Steven R Feldman, William W Huang, Tu T Huynh
Journal of Managed Care & Specialty Pharmacy 2014, 20 (6): 623-9

BACKGROUND: Rosacea is a chronic skin disorder that presents with abnormal vascular and inflammatory conditions. Clinical manifestations include flushing, facial erythema, inflammatory papules and pustules, telangiectasias, edema, and watery or irritated eyes.

OBJECTIVE: To discuss the evolving pathophysiology of rosacea, factors involved in promoting the chronic vascular and inflammatory abnormalities seen in rosacea, and the available drug therapies for the condition.

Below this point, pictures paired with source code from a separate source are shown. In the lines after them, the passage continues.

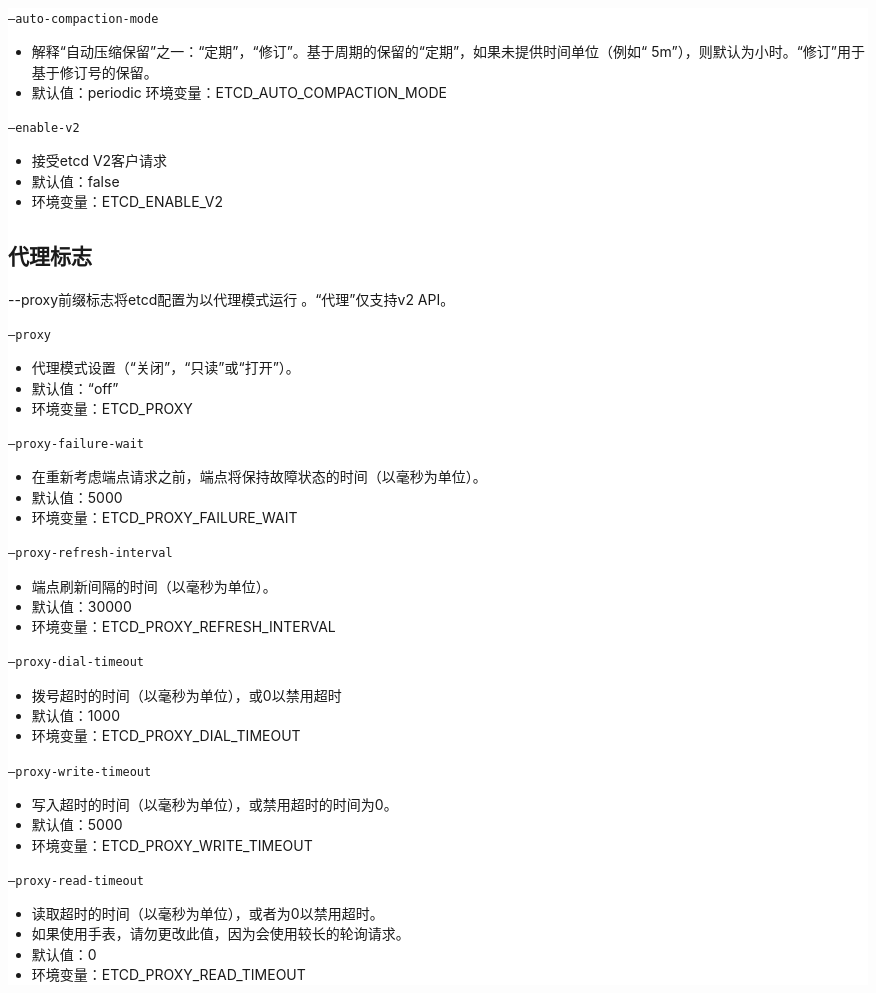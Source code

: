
 ```powershell
–auto-compaction-mode
```
- 解释“自动压缩保留”之一：“定期”，“修订”。基于周期的保留的“定期”，如果未提供时间单位（例如“ 5m”），则默认为小时。“修订”用于基于修订号的保留。
- 默认值：periodic
环境变量：ETCD_AUTO_COMPACTION_MODE

```powershell
–enable-v2
```
- 接受etcd V2客户请求
- 默认值：false
- 环境变量：ETCD_ENABLE_V2


## 代理标志
--proxy前缀标志将etcd配置为以代理模式运行 。“代理”仅支持v2 API。

```powershell
–proxy
```
- 代理模式设置（“关闭”，“只读”或“打开”）。
- 默认值：“off”
- 环境变量：ETCD_PROXY

```powershell
–proxy-failure-wait
```
- 在重新考虑端点请求之前，端点将保持故障状态的时间（以毫秒为单位）。
- 默认值：5000
- 环境变量：ETCD_PROXY_FAILURE_WAIT

```powershell
–proxy-refresh-interval
```
- 端点刷新间隔的时间（以毫秒为单位）。
- 默认值：30000
- 环境变量：ETCD_PROXY_REFRESH_INTERVAL

```powershell
–proxy-dial-timeout
```
- 拨号超时的时间（以毫秒为单位），或0以禁用超时
- 默认值：1000
- 环境变量：ETCD_PROXY_DIAL_TIMEOUT

```powershell
–proxy-write-timeout
```
- 写入超时的时间（以毫秒为单位），或禁用超时的时间为0。
- 默认值：5000
- 环境变量：ETCD_PROXY_WRITE_TIMEOUT

```powershell
–proxy-read-timeout
```
- 读取超时的时间（以毫秒为单位），或者为0以禁用超时。
- 如果使用手表，请勿更改此值，因为会使用较长的轮询请求。
- 默认值：0
- 环境变量：ETCD_PROXY_READ_TIMEOUT
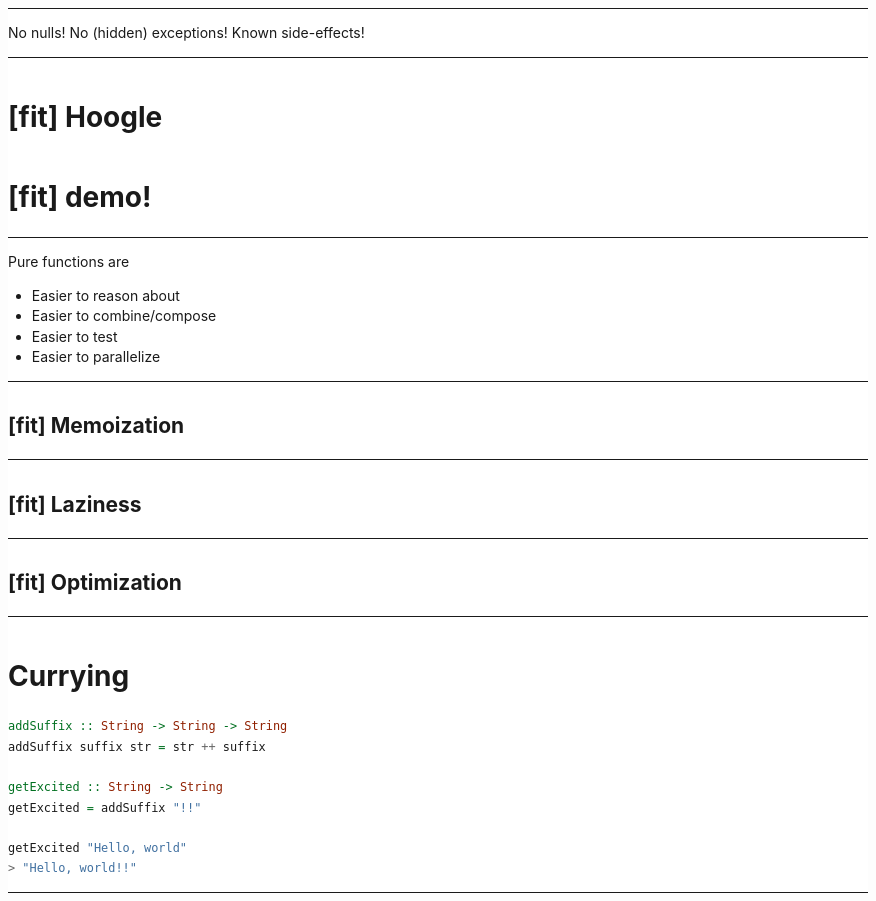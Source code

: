 -------------------------------------------------------------------------------

No nulls!
No (hidden) exceptions!
Known side-effects!

-------------------------------------------------------------------------------

# [fit] Hoogle 
# [fit] demo!

-------------------------------------------------------------------------------

Pure functions are

- Easier to reason about
- Easier to combine/compose
- Easier to test
- Easier to parallelize

-------------------------------------------------------------------------------

## [fit] Memoization

-------------------------------------------------------------------------------

## [fit] Laziness

-------------------------------------------------------------------------------

## [fit] Optimization 

-------------------------------------------------------------------------------

# Currying

```haskell
addSuffix :: String -> String -> String
addSuffix suffix str = str ++ suffix

getExcited :: String -> String
getExcited = addSuffix "!!"

getExcited "Hello, world"
> "Hello, world!!"
```

-------------------------------------------------------------------------------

DISCUSSION: Chronic inflammation and vascular changes are believed to be underlying factors in the pathophysiology of rosacea. Aberrant cathelicidin expression, elevated kallikrein 5 (KLK5) proteolytic activity, and altered toll-like receptor 2 (TLR2) expression have been reported in rosacea skin leading to the production of proinflammatory cytokines. Until recently, drug therapies only targeted the inflammatory lesions (papules and pustules) and transient erythema associated with these inflammatory lesions of rosacea. Brimonidine tartrate gel 0.5% was recently approved for the treatment of persistent (nontransient) facial erythema of rosacea, acting primarily on the cutaneous vascular component of the disease.

CONCLUSION: Rosacea is a chronic vascular and inflammatory skin disease. Understanding the role of factors that trigger the onset of rosacea symptoms and exacerbate the condition is crucial in treating this skin disease.